:: PROBLEM DESCRIPTION ::
In the listing below, the lines starting with the line with "- System Configuration utility(MSconfig)" and going on through the line with "e) Performance : Preforamnce" are to be reproduced exactly, and only those.

Start of RECORDS TO USE

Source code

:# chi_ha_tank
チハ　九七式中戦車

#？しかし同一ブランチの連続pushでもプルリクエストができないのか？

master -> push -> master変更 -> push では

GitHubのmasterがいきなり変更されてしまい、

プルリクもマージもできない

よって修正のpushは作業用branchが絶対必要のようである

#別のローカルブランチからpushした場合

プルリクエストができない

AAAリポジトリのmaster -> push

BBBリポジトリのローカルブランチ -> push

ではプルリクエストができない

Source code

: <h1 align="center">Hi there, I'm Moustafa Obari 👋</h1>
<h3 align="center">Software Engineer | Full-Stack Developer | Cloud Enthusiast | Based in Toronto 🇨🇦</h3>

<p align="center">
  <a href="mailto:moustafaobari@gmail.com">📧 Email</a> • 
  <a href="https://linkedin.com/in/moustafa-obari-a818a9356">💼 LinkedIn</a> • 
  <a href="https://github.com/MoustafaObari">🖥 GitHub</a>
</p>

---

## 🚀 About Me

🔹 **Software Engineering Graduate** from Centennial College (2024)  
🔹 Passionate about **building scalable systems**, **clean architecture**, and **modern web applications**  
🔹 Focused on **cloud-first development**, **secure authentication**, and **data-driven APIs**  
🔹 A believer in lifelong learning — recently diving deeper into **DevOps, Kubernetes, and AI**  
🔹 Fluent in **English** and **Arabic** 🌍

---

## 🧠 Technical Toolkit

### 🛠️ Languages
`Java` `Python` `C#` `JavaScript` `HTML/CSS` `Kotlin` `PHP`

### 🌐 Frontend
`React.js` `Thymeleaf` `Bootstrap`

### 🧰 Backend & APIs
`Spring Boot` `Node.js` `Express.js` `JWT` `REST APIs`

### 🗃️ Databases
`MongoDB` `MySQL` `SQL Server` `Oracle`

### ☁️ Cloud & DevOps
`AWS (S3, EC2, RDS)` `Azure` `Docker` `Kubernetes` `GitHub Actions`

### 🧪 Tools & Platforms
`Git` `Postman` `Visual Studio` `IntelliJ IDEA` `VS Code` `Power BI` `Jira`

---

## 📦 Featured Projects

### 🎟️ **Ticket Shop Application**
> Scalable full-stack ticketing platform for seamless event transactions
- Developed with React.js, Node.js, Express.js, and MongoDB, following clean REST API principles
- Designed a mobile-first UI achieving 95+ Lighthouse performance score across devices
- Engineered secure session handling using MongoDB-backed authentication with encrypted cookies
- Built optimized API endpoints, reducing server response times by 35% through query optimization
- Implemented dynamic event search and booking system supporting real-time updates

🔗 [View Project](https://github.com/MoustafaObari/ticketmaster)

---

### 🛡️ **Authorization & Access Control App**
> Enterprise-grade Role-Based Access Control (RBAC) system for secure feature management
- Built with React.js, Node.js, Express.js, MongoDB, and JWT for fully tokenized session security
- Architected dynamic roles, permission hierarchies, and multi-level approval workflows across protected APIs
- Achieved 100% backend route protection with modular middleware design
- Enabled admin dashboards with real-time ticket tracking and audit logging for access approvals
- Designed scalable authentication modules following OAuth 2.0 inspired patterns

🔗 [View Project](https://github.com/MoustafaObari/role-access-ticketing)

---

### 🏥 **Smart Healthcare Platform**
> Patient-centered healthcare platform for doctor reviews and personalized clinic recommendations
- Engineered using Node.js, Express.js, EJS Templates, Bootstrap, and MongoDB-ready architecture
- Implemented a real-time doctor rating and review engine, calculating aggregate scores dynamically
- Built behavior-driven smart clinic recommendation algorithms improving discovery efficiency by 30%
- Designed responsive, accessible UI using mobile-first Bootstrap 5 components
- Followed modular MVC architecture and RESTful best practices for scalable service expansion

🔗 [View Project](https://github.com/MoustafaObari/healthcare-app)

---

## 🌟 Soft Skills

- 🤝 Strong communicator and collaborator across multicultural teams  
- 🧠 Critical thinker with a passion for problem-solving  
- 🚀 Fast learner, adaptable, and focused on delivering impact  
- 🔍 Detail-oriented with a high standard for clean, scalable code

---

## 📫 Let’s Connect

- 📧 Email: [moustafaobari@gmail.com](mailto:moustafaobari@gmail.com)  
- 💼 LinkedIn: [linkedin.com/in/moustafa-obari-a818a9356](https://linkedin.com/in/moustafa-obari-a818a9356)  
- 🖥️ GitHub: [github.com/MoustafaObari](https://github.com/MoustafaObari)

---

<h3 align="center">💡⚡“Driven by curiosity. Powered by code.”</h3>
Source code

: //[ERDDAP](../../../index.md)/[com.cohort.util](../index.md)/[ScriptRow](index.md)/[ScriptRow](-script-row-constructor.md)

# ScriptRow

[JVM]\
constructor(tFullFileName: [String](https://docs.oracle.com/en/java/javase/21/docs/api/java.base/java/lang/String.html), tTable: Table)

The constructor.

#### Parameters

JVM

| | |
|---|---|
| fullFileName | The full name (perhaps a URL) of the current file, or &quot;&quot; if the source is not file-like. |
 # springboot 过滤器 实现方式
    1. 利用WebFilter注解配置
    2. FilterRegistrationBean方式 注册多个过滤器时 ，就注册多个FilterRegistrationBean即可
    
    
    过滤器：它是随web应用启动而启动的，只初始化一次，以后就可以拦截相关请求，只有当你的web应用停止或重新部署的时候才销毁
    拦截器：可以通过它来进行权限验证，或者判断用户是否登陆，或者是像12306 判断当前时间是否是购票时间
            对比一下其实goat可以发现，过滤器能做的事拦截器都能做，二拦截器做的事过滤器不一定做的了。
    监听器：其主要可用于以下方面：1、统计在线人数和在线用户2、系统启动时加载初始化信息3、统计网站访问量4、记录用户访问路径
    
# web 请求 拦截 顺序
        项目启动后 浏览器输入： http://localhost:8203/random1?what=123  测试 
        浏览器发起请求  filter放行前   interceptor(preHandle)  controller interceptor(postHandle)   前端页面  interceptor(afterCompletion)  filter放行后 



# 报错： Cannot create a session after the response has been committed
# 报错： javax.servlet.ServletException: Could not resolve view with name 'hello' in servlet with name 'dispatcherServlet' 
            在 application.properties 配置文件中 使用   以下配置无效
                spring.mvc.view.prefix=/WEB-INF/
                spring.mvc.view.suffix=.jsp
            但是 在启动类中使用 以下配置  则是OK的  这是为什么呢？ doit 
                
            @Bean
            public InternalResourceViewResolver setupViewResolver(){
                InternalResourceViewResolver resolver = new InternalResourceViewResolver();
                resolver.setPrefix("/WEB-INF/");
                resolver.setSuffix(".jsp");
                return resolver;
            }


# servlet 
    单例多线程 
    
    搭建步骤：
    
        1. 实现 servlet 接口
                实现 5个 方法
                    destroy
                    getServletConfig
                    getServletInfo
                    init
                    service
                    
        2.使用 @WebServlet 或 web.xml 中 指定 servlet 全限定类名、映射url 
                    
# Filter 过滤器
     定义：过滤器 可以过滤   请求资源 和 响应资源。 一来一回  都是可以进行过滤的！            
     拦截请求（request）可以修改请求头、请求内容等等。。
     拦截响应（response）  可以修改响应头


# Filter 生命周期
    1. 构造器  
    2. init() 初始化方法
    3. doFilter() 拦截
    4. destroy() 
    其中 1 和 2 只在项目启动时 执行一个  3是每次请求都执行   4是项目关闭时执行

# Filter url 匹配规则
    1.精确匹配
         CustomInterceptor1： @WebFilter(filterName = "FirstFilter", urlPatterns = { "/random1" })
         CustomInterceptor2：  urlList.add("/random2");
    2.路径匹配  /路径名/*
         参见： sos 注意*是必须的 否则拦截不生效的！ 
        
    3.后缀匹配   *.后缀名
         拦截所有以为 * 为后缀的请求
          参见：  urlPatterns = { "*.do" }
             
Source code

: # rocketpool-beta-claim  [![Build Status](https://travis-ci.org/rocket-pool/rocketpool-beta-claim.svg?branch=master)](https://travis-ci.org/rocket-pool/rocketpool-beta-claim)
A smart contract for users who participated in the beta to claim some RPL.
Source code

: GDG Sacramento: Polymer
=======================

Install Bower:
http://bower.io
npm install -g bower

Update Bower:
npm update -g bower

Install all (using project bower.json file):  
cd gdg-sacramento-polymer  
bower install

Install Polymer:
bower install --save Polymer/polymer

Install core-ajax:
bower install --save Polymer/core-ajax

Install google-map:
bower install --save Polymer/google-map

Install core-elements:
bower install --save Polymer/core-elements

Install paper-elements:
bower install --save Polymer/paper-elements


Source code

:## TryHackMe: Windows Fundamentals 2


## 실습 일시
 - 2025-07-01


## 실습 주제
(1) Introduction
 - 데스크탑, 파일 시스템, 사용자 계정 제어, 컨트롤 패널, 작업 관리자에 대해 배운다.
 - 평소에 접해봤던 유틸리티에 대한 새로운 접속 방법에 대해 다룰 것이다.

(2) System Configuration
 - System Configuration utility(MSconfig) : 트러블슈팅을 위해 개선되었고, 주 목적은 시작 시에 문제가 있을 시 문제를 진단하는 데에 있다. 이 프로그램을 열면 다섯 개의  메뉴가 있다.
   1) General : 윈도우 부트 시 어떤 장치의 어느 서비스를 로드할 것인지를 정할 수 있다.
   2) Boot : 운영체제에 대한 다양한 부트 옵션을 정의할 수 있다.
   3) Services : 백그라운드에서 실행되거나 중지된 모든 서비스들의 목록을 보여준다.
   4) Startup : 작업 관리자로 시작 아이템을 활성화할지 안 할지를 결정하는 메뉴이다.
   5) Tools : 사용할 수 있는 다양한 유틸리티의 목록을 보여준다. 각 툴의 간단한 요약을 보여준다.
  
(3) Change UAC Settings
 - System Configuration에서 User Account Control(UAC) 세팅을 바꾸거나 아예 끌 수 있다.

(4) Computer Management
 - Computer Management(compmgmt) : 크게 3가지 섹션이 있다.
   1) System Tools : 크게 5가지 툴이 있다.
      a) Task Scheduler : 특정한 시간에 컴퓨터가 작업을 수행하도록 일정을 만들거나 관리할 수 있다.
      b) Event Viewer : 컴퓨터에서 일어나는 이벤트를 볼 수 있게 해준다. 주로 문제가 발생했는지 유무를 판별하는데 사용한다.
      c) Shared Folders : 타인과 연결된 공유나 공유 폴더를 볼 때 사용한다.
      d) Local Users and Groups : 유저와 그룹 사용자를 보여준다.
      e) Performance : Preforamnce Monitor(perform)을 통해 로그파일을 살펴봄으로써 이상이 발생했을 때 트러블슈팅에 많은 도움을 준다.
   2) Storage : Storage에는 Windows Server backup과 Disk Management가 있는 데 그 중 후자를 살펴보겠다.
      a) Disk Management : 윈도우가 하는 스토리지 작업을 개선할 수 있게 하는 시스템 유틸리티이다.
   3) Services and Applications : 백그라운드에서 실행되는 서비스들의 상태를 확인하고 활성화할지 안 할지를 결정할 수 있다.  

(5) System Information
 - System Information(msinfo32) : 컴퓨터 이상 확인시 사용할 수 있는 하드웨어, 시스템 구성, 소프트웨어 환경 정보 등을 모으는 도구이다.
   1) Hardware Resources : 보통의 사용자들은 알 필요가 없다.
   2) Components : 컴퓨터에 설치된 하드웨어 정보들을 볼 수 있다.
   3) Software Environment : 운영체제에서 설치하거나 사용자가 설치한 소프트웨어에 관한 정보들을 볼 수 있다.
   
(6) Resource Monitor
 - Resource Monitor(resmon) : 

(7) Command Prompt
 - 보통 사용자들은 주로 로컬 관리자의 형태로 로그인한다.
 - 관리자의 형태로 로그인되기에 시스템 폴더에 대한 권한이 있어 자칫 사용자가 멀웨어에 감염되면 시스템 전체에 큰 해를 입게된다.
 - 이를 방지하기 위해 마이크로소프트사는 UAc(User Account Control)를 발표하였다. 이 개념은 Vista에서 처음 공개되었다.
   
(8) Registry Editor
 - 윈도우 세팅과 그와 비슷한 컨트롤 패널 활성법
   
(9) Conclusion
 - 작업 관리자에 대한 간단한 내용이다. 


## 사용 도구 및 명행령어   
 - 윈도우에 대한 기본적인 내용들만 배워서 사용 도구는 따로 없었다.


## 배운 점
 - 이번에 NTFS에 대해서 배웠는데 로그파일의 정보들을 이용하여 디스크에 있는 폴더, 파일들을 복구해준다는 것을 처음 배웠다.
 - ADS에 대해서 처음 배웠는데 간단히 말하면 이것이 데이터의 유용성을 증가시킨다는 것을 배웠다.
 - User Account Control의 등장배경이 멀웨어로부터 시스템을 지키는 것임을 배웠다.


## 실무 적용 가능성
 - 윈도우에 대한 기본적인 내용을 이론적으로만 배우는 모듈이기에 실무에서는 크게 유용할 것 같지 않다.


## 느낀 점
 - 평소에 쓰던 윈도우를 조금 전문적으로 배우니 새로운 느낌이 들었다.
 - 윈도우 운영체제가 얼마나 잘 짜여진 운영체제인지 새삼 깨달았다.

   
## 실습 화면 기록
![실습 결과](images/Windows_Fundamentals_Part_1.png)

End of RECORDS TO USE

:: OUTPUT ::
 - System Configuration utility(MSconfig) : 트러블슈팅을 위해 개선되었고, 주 목적은 시작 시에 문제가 있을 시 문제를 진단하는 데에 있다. 이 프로그램을 열면 다섯 개의  메뉴가 있다.
   1) General : 윈도우 부트 시 어떤 장치의 어느 서비스를 로드할 것인지를 정할 수 있다.
   2) Boot : 운영체제에 대한 다양한 부트 옵션을 정의할 수 있다.
   3) Services : 백그라운드에서 실행되거나 중지된 모든 서비스들의 목록을 보여준다.
   4) Startup : 작업 관리자로 시작 아이템을 활성화할지 안 할지를 결정하는 메뉴이다.
   5) Tools : 사용할 수 있는 다양한 유틸리티의 목록을 보여준다. 각 툴의 간단한 요약을 보여준다.
  
(3) Change UAC Settings
 - System Configuration에서 User Account Control(UAC) 세팅을 바꾸거나 아예 끌 수 있다.

(4) Computer Management
 - Computer Management(compmgmt) : 크게 3가지 섹션이 있다.
   1) System Tools : 크게 5가지 툴이 있다.
      a) Task Scheduler : 특정한 시간에 컴퓨터가 작업을 수행하도록 일정을 만들거나 관리할 수 있다.
      b) Event Viewer : 컴퓨터에서 일어나는 이벤트를 볼 수 있게 해준다. 주로 문제가 발생했는지 유무를 판별하는데 사용한다.
      c) Shared Folders : 타인과 연결된 공유나 공유 폴더를 볼 때 사용한다.
      d) Local Users and Groups : 유저와 그룹 사용자를 보여준다.
      e) Performance : Preforamnce Monitor(perform)을 통해 로그파일을 살펴봄으로써 이상이 발생했을 때 트러블슈팅에 많은 도움을 준다.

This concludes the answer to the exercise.